En réalité le décès de chacune de ces personnes ne s’explique nullement par l’ouverture de la tombe. Il s’agit de morts « banales » : insolation, pneumonie, accident, vieillesse, piqûre de moustique qui s’est infectée (comme pour Lord Carnavon !), etc. Quant au « profanateur en chef » Howard Carter, il meurt dix-sept ans plus tard d’un lymphome (cancer du système lymphatique).
La légende sera entretenue avec Hergé comme en témoigne la première page des « 7 Boules de cristal » : « Ça finira mal cette histoire, vous verrez », dit un homme portant un chapeau.
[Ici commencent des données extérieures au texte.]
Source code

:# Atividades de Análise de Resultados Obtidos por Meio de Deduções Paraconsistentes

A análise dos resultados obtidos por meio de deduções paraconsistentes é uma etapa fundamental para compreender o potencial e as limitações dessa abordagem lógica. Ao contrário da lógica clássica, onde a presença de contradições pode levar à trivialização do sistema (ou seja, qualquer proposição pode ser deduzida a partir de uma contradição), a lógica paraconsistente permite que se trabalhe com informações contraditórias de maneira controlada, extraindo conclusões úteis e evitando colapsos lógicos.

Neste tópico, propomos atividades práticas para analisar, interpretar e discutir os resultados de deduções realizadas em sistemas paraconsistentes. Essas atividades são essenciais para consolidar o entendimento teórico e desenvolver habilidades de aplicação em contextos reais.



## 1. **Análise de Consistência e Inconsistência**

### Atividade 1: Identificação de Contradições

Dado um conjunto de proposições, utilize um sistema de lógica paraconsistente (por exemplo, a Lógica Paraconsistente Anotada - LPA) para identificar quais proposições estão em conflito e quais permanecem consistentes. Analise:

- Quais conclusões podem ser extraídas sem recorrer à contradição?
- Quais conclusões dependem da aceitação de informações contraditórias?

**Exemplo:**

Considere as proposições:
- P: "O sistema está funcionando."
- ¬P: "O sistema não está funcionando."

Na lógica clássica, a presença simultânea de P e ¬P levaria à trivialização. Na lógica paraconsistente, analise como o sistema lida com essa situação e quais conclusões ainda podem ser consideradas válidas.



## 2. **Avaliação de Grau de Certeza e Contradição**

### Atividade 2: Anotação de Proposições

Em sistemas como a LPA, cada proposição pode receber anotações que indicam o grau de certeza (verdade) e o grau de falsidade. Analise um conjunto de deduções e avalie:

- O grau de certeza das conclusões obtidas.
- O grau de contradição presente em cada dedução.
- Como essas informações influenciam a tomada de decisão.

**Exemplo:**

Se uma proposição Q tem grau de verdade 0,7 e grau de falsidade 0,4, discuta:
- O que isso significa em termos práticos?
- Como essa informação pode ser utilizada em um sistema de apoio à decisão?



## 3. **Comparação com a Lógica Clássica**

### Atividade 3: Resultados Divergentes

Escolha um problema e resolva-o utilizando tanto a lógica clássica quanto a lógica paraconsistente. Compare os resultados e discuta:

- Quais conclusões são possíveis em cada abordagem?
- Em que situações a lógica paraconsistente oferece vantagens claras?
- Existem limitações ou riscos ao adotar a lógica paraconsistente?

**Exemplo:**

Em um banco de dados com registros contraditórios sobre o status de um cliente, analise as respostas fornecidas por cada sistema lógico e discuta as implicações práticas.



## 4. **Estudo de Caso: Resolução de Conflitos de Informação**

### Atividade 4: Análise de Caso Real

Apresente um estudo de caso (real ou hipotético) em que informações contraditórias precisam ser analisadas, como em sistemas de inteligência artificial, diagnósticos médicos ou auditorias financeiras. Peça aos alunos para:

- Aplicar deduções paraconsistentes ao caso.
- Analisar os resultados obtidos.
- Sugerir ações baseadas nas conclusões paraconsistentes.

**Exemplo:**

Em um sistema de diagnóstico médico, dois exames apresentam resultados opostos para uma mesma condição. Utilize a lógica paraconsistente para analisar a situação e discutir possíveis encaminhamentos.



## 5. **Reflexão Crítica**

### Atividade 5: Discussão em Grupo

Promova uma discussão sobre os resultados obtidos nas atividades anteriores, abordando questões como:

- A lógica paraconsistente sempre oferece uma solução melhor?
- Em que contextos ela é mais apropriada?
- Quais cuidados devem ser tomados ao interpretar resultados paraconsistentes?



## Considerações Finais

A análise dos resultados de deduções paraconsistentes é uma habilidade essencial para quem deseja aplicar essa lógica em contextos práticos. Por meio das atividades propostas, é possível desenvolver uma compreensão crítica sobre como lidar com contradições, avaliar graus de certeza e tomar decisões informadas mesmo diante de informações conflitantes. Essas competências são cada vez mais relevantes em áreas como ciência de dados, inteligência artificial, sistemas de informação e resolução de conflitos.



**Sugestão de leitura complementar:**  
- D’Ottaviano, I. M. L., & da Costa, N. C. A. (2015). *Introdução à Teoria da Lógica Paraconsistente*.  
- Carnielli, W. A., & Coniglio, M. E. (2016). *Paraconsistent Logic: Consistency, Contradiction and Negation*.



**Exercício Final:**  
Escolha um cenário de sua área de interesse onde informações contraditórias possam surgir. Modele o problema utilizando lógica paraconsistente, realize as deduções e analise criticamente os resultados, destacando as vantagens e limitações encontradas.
Et Tintin de répondre :
« Qu’est-ce qui finira mal ? »
« Eh bien, cette histoire de momies…Souvenez-vous de Tout-Ankh- Amon, jeune homme !… Songez à tous les égyptologues qui sont morts mystérieusement après avoir ouvert le tombeau de ce Pharaon…Vous verrez, la même chose arrivera à ceux qui ont violé la sépulture de cet Inca… »
On peut regretter que la science et des analyses rigoureuses aient anéanti ce mythe, si beau et vendeur pour les romanciers. Reste qu’il n’est pas interdit de se passionner pour les livres, BD et timbres dédiés aux mystérieuses pyramides. Ils convoquent l’imagination à défaut de malédiction.